Minding the Gap: Narrative Descriptions About Mental States Attenuate Parochial Empathy
PLOS ONE, 2015
Emile G. Bruneau, Mina Cikara, Rebecca Saxe
In three experiments, we examine parochial empathy (feeling more empathy for in-group than out-group members) across novel group boundaries, and test whether we can mitigate parochial empathy with brief narrative descriptions. In the absence of individual information, participants consistently report more empathy for members of their own assigned group than a competitive out-group. However, individualized descriptions of in-group and out-group targets significantly reduce parochial empathy by interfering with encoding of targets’ group membership. Finally, the descriptions that most effectively decrease parochial empathy are those that describe targets’ mental states. These results support the role of individualizing information in ameliorating parochial empathy, suggest a mechanism for their action, and show that descriptions emphasizing targets’ mental states are particularly effective.

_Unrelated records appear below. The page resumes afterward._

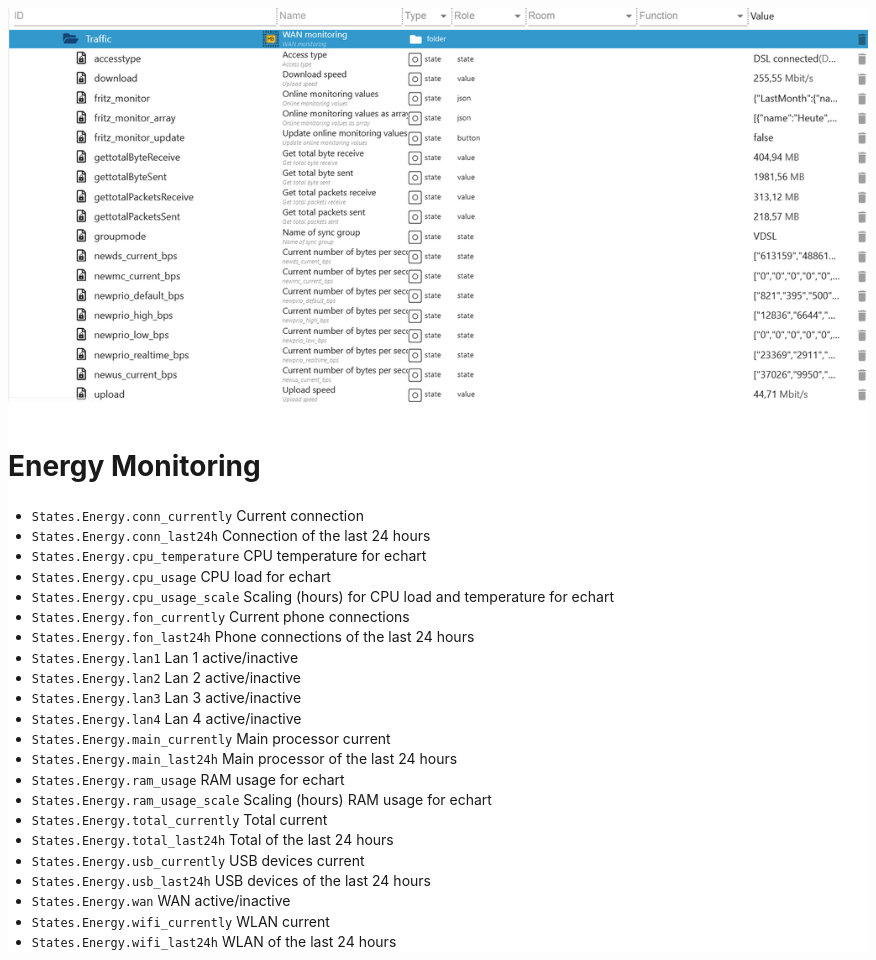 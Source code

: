![tr-064_states_3.png](img/tr-064_states_3.png)

# Energy Monitoring

- `States.Energy.conn_currently` Current connection
- `States.Energy.conn_last24h` Connection of the last 24 hours
- `States.Energy.cpu_temperature` CPU temperature for echart
- `States.Energy.cpu_usage` CPU load for echart
- `States.Energy.cpu_usage_scale` Scaling (hours) for CPU load and temperature for echart
- `States.Energy.fon_currently` Current phone connections
- `States.Energy.fon_last24h` Phone connections of the last 24 hours
- `States.Energy.lan1` Lan 1 active/inactive
- `States.Energy.lan2` Lan 2 active/inactive
- `States.Energy.lan3` Lan 3 active/inactive
- `States.Energy.lan4` Lan 4 active/inactive
- `States.Energy.main_currently` Main processor current
- `States.Energy.main_last24h` Main processor of the last 24 hours
- `States.Energy.ram_usage` RAM usage for echart
- `States.Energy.ram_usage_scale` Scaling (hours) RAM usage for echart
- `States.Energy.total_currently` Total current
- `States.Energy.total_last24h` Total of the last 24 hours
- `States.Energy.usb_currently` USB devices current
- `States.Energy.usb_last24h` USB devices of the last 24 hours
- `States.Energy.wan` WAN active/inactive
- `States.Energy.wifi_currently` WLAN current
- `States.Energy.wifi_last24h` WLAN of the last 24 hours
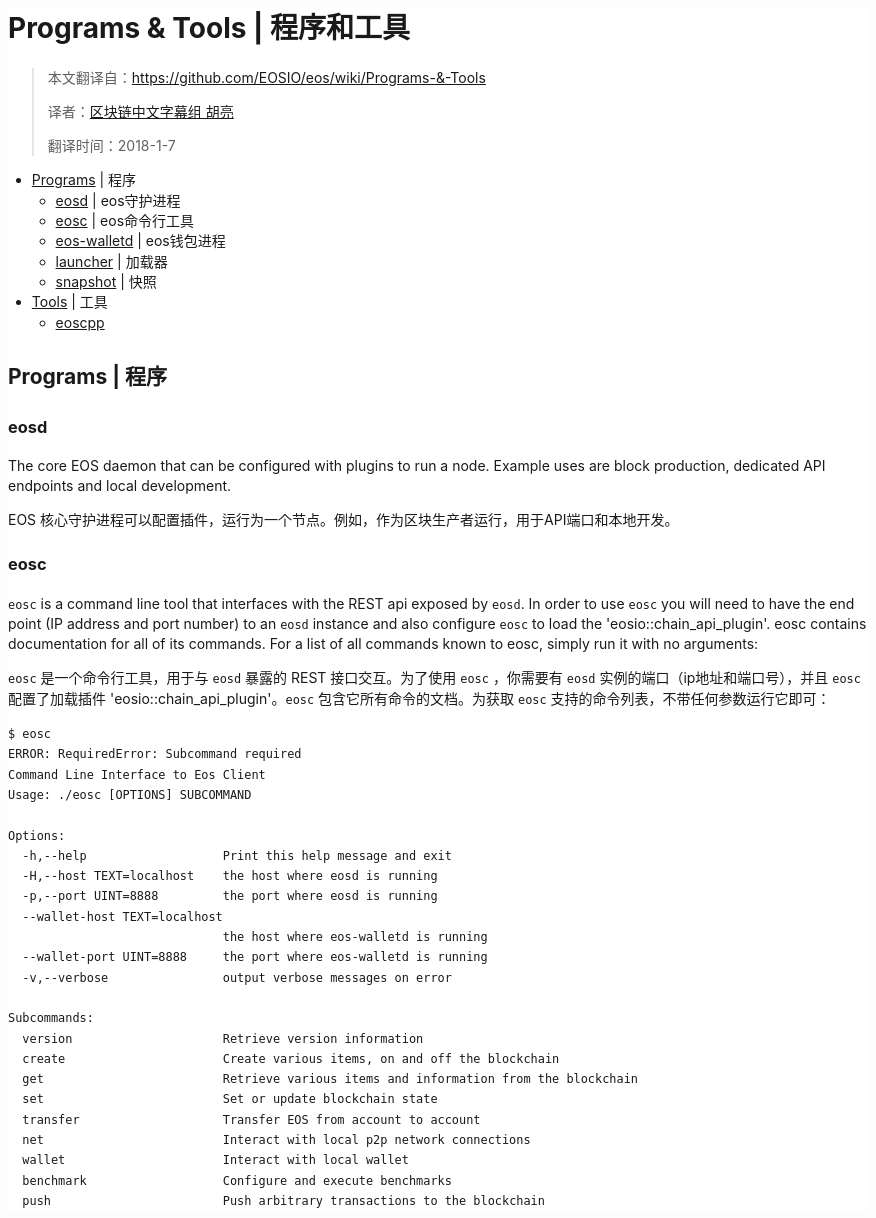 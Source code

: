 # Programs & Tools | 程序和工具

> 本文翻译自：https://github.com/EOSIO/eos/wiki/Programs-&-Tools
>
> 译者：[区块链中文字幕组 胡亮](https://github.com/gumoon)
>
> 翻译时间：2018-1-7

* [Programs](#programs) | 程序
    * [eosd](#eosd) | eos守护进程
    * [eosc](#eosc) | eos命令行工具
    * [eos-walletd](#eos-walletd) | eos钱包进程
    * [launcher](#launcher) | 加载器
    * [snapshot](#snapshot) | 快照
* [Tools](#tools) | 工具
    * [eoscpp](#eoscpp)

## Programs | 程序

### eosd

The core EOS daemon that can be configured with plugins to run a node. Example uses are block production, dedicated API endpoints and local development.

EOS 核心守护进程可以配置插件，运行为一个节点。例如，作为区块生产者运行，用于API端口和本地开发。

### eosc

`eosc` is a command line tool that interfaces with the REST api exposed by `eosd`. In order to use `eosc` you will need to have the end point (IP address and port number) to an `eosd` instance and also configure `eosc` to load the 'eosio::chain_api_plugin'. eosc contains documentation for all of its commands. For a list of all commands known to eosc, simply run it with no arguments:

`eosc` 是一个命令行工具，用于与 `eosd` 暴露的 REST 接口交互。为了使用 `eosc` ，你需要有 `eosd` 实例的端口（ip地址和端口号），并且 `eosc` 配置了加载插件 'eosio::chain_api_plugin'。`eosc` 包含它所有命令的文档。为获取 `eosc` 支持的命令列表，不带任何参数运行它即可：

```base
$ eosc
ERROR: RequiredError: Subcommand required
Command Line Interface to Eos Client
Usage: ./eosc [OPTIONS] SUBCOMMAND

Options:
  -h,--help                   Print this help message and exit
  -H,--host TEXT=localhost    the host where eosd is running
  -p,--port UINT=8888         the port where eosd is running
  --wallet-host TEXT=localhost
                              the host where eos-walletd is running
  --wallet-port UINT=8888     the port where eos-walletd is running
  -v,--verbose                output verbose messages on error

Subcommands:
  version                     Retrieve version information
  create                      Create various items, on and off the blockchain
  get                         Retrieve various items and information from the blockchain
  set                         Set or update blockchain state
  transfer                    Transfer EOS from account to account
  net                         Interact with local p2p network connections
  wallet                      Interact with local wallet
  benchmark                   Configure and execute benchmarks
  push                        Push arbitrary transactions to the blockchain
```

A Collective Blame Hypocrisy Intervention Enduringly Reduces Hostility Towards Muslims
Nature Human Behavior, 2019
Emile G. Bruneau, Nour S. Kteily & Ana Urbiola
Hostility towards outgroups contributes to costly intergroup conflict. Here we test an intervention to reduce hostility towards Muslims, a frequently targeted outgroup. Our ‘collective blame hypocrisy’ intervention highlights the hypocrisy involved in the tendency for people to collectively blame outgroup but not ingroup members for blameworthy actions of individual group members. Using both within-subject and between-subject comparisons in a preregistered longitudinal study in Spain, we find that our intervention reduces collective blame of Muslims and downstream anti-Muslim sentiments relative to a matched control condition and that the effects of the intervention persist one month and also one year later. We replicate the benefits of the intervention in a second study. The effects are mediated by reductions in collective blame and moderated by individual differences in preference for consistency. Together, these data illustrate that the collective blame hypocrisy intervention enduringly reduces harmful intergroup attitudes associated with conflict escalation, particularly among those who value consistency in themselves and others.
Interventions Highlighting Hypocrisy Reduce Collective Blame of Muslims for Individual Acts of Violence and Assuage Anti-Muslim Hostility
Personality and Social Psychology Bulletin, 2018
Emile Bruneau, Nour Kteily, and Emily Falk
Collectively blaming groups for the actions of individuals can license vicarious retribution. Acts of terrorism by Muslim extremists against innocents, and the spikes in anti-Muslim hate crimes against innocent Muslims that follow, suggest that reciprocal bouts of collective blame can spark cycles of violence. How can this cycle be short-circuited? After establishing a link between collective blame of Muslims and anti-Muslim attitudes and behavior, we used an “interventions tournament” to identify a successful intervention (among many that failed). The “winning” intervention reduced collective blame of Muslims by highlighting hypocrisy in the ways individuals collectively blame Muslims—but not other groups (White Americans, Christians)—for individual group members’ actions. After replicating the effect in an independent sample, we demonstrate that a novel interactive activity that isolates the psychological mechanism amplifies the effectiveness of the collective blame hypocrisy intervention and results in downstream reductions in anti-Muslim attitudes and anti-Muslim behavior.